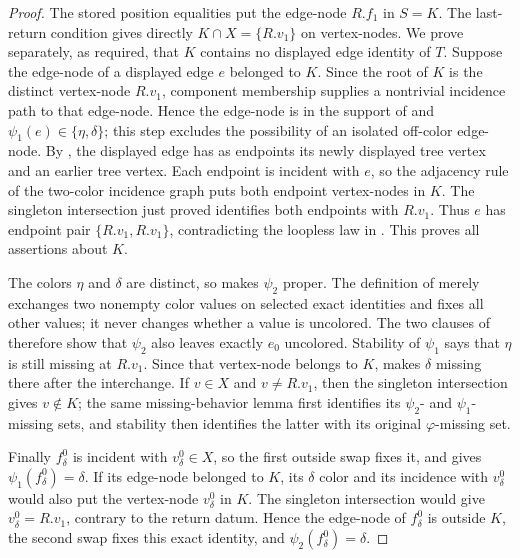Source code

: \begin{proof}
The stored position equalities put the edge-node $R.f_1$ in $S=K$.
The last-return condition gives directly
$K\cap X=\{R.v_1\}$ on vertex-nodes.  We prove separately, as required,
that $K$ contains no displayed edge identity of $T$.  Suppose the
edge-node of a displayed edge $e$ belonged to $K$.  Since the root of
$K$ is the distinct vertex-node $R.v_1$, component membership supplies a
nontrivial incidence path to that edge-node.  Hence the edge-node is in
the support of  and
$\psi_1(e)\in\{\eta,\delta\}$; this step excludes the possibility of an
isolated off-color edge-node.  By , the displayed
edge has as endpoints its newly displayed tree vertex and an earlier tree
vertex.  Each endpoint is incident with $e$, so the adjacency rule of the
two-color incidence graph puts both endpoint vertex-nodes in $K$.  The
singleton intersection just proved identifies both endpoints with
$R.v_1$.  Thus $e$ has endpoint pair
$\{R.v_1,R.v_1\}$, contradicting the loopless law in
.  This proves all assertions about $K$.

The colors $\eta$ and $\delta$ are distinct, so
 makes $\psi_2$ proper.  The
definition of  merely exchanges two
nonempty color values on selected exact identities and fixes all other
values; it never changes whether a value is uncolored.  The two clauses of
 therefore show that $\psi_2$ also leaves
exactly $e_0$ uncolored.  Stability of $\psi_1$ says that $\eta$ is still
missing at $R.v_1$.  Since that vertex-node belongs to $K$,
 makes $\delta$ missing
there after the interchange.  If $v\in X$ and $v\ne R.v_1$, then the
singleton intersection gives $v\notin K$; the same missing-behavior lemma
first identifies its $\psi_2$- and $\psi_1$-missing sets, and stability
then identifies the latter with its original $\varphi$-missing set.

Finally $f^0_\delta$ is incident with
$v^0_\delta\in X$, so the first outside swap fixes it, and
 gives
$\psi_1(f^0_\delta)=\delta$.  If its edge-node belonged to $K$, its
$\delta$ color and its incidence with $v^0_\delta$ would also put the
vertex-node $v^0_\delta$ in $K$.  The singleton intersection would give
$v^0_\delta=R.v_1$, contrary to the return datum.  Hence the edge-node of
$f^0_\delta$ is outside $K$, the second swap fixes this exact identity,
and $\psi_2(f^0_\delta)=\delta$.
\end{proof}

Task to complete
Pictures stay out; repeat all the rest of the records exactly.

Answer
Source code

: \begin{proof}
The stored position equalities put the edge-node $R.f_1$ in $S=K$.
The last-return condition gives directly
$K\cap X=\{R.v_1\}$ on vertex-nodes.  We prove separately, as required,
that $K$ contains no displayed edge identity of $T$.  Suppose the
edge-node of a displayed edge $e$ belonged to $K$.  Since the root of
$K$ is the distinct vertex-node $R.v_1$, component membership supplies a
nontrivial incidence path to that edge-node.  Hence the edge-node is in
the support of  and
$\psi_1(e)\in\{\eta,\delta\}$; this step excludes the possibility of an
isolated off-color edge-node.  By , the displayed
edge has as endpoints its newly displayed tree vertex and an earlier tree
vertex.  Each endpoint is incident with $e$, so the adjacency rule of the
two-color incidence graph puts both endpoint vertex-nodes in $K$.  The
singleton intersection just proved identifies both endpoints with
$R.v_1$.  Thus $e$ has endpoint pair
$\{R.v_1,R.v_1\}$, contradicting the loopless law in
.  This proves all assertions about $K$.

The colors $\eta$ and $\delta$ are distinct, so
 makes $\psi_2$ proper.  The
definition of  merely exchanges two
nonempty color values on selected exact identities and fixes all other
values; it never changes whether a value is uncolored.  The two clauses of
 therefore show that $\psi_2$ also leaves
exactly $e_0$ uncolored.  Stability of $\psi_1$ says that $\eta$ is still
missing at $R.v_1$.  Since that vertex-node belongs to $K$,
 makes $\delta$ missing
there after the interchange.  If $v\in X$ and $v\ne R.v_1$, then the
singleton intersection gives $v\notin K$; the same missing-behavior lemma
first identifies its $\psi_2$- and $\psi_1$-missing sets, and stability
then identifies the latter with its original $\varphi$-missing set.

Finally $f^0_\delta$ is incident with
$v^0_\delta\in X$, so the first outside swap fixes it, and
 gives
$\psi_1(f^0_\delta)=\delta$.  If its edge-node belonged to $K$, its
$\delta$ color and its incidence with $v^0_\delta$ would also put the
vertex-node $v^0_\delta$ in $K$.  The singleton intersection would give
$v^0_\delta=R.v_1$, contrary to the return datum.  Hence the edge-node of
$f^0_\delta$ is outside $K$, the second swap fixes this exact identity,
and $\psi_2(f^0_\delta)=\delta$.
\end{proof}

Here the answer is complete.